- English
- Français
Parmi les grands récits d’accusation dans lesquels les Juifs sont criminalisés ou diabolisés, c’est-à-dire les principaux mythes antijuifs constituant la dimension idéologique de la judéophobie, il convient de faire une place particulière au thème de la conspiration en vue de dominer et d’exploiter les autres peuples. Il ne s’agit pas de la simple peur de complots juifs imaginaires, mais de récits accusateurs élaborés, prenant la forme de légendes, à travers lesquelles se diffuse une vision manichéenne et antijuive de l’Histoire. Par la mythologie complotiste, puissant mode de diabolisation, le peuple juif est construit comme l’ennemi absolu.
Dans la période qui suit la création de l’État d’Israël (1948), le mythe de la conspiration juive internationale se présente le plus souvent sous la forme du « complot sioniste mondial » ou, depuis les années 1990, sous celle du « complot américano-sioniste », dont l’« alliance judéo-croisée » constitue un équivalent islamiste. L’article 32 de « La Charte d’Allah » adoptée par le Hamas, et publiée le 18 août 1988, témoigne de cette retraduction islamiste et « antisioniste » du mythe de la conspiration juive mondiale, adapté à la guerre totale contre Israël :
« La conspiration sioniste n’a pas de limites. Après la Palestine, les sionistes veulent accaparer la terre, du Nil à l’Euphrate. Quand ils auront digéré la région conquise, ils aspireront à d’autres conquêtes. Leur plan a été énoncé dans les Protocoles des Sages de Sion, et leur conduite actuelle en est la meilleure preuve. Sortir du cercle de la lutte contre le sionisme est une haute trahison. Maudits soient ceux qui agissent de la sorte. »
Revenons brièvement sur les origines intellectuelles de cette vision complotiste. Dans son libelle intitulé Notre combat contre les Juifs, publié au début des années 1950 et devenu un texte de référence pour la plupart des mouvements islamistes, le Frère musulman Sayyid Qutb (1906-1966) donne un résumé saisissant de sa vision de l’histoire de l’islam, histoire répétitive se réduisant au récit, ponctué de citations de versets du Coran, du perpétuel retour du complot juif contre l’islam :
« Notre Communauté est concernée par la tromperie et la conspiration juives : “Ô Gens du Livre, pourquoi mêlez-vous le faux au vrai et cachez-vous sciemment la vérité ?” [Coran, Sourate 3, 71]. Ceci est une caractéristique des Gens du Livre, que les musulmans doivent comprendre et dont ils doivent tirer la leçon : la tromperie et la conspiration. Et cette caractéristique qu’Allah – qu’Il soit glorifié – a critiquée dans le comportement des gens du Livre à une époque passée est exactement ce qu’ils ont fait jusqu’à ce jour.

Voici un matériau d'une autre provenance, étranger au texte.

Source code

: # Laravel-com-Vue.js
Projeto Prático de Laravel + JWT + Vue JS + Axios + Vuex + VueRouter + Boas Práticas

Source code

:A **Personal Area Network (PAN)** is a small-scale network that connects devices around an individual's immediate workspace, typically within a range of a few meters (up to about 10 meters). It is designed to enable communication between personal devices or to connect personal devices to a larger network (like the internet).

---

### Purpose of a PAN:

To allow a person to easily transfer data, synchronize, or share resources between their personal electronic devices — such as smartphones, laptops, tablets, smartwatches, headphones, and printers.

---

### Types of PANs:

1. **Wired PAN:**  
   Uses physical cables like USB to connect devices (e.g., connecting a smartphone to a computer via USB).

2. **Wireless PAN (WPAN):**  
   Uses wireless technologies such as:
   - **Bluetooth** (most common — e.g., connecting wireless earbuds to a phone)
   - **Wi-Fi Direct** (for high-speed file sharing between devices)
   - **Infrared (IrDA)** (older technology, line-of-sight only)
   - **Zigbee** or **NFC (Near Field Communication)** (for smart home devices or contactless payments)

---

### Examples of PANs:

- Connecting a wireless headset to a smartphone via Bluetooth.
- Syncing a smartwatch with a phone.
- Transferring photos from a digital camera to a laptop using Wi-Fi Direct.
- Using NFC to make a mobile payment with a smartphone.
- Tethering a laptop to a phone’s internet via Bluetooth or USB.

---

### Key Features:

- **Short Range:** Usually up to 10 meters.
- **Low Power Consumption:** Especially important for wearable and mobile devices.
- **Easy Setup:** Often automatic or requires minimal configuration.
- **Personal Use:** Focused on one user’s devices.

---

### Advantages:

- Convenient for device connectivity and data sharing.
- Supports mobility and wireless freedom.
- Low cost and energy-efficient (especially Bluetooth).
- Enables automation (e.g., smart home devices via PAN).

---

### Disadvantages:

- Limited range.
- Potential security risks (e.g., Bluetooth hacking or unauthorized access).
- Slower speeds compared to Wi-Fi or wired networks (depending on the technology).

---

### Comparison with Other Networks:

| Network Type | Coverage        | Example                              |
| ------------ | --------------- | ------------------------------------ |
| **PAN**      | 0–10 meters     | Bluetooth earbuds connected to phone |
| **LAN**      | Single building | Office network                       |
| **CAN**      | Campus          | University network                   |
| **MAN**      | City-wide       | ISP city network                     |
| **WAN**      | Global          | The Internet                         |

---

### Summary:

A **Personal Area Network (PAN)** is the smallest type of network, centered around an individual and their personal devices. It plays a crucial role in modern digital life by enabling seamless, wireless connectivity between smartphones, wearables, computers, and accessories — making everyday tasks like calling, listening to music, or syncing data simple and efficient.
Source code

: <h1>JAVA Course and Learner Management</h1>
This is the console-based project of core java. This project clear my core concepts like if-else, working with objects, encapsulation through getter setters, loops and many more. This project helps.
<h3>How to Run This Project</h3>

Ceci est leur manière d’agir tout au long du cycle de l’Histoire. Les Juifs ont commencé à agir de cette manière dès le premier instant. (…) Puis les chrétiens les ont suivis. Au cours des siècles, les Juifs ont empoisonné l’héritage islamique. (…) Les Juifs ont comploté contre l’histoire islamique, ses événements et ses grands hommes, et ils ont cherché à amener la confusion. (…) Les Juifs ont également conspiré contre l’exégèse du Coran et ils l’ont falsifiée. Ceci est une conspiration très dangereuse. Les Juifs ont suscité des hommes et des régimes (dans le monde islamique), afin de conspirer contre cette Communauté (musulmane). Des centaines, puis des milliers ont comploté à l’intérieur du monde islamique, et continuent de le faire. »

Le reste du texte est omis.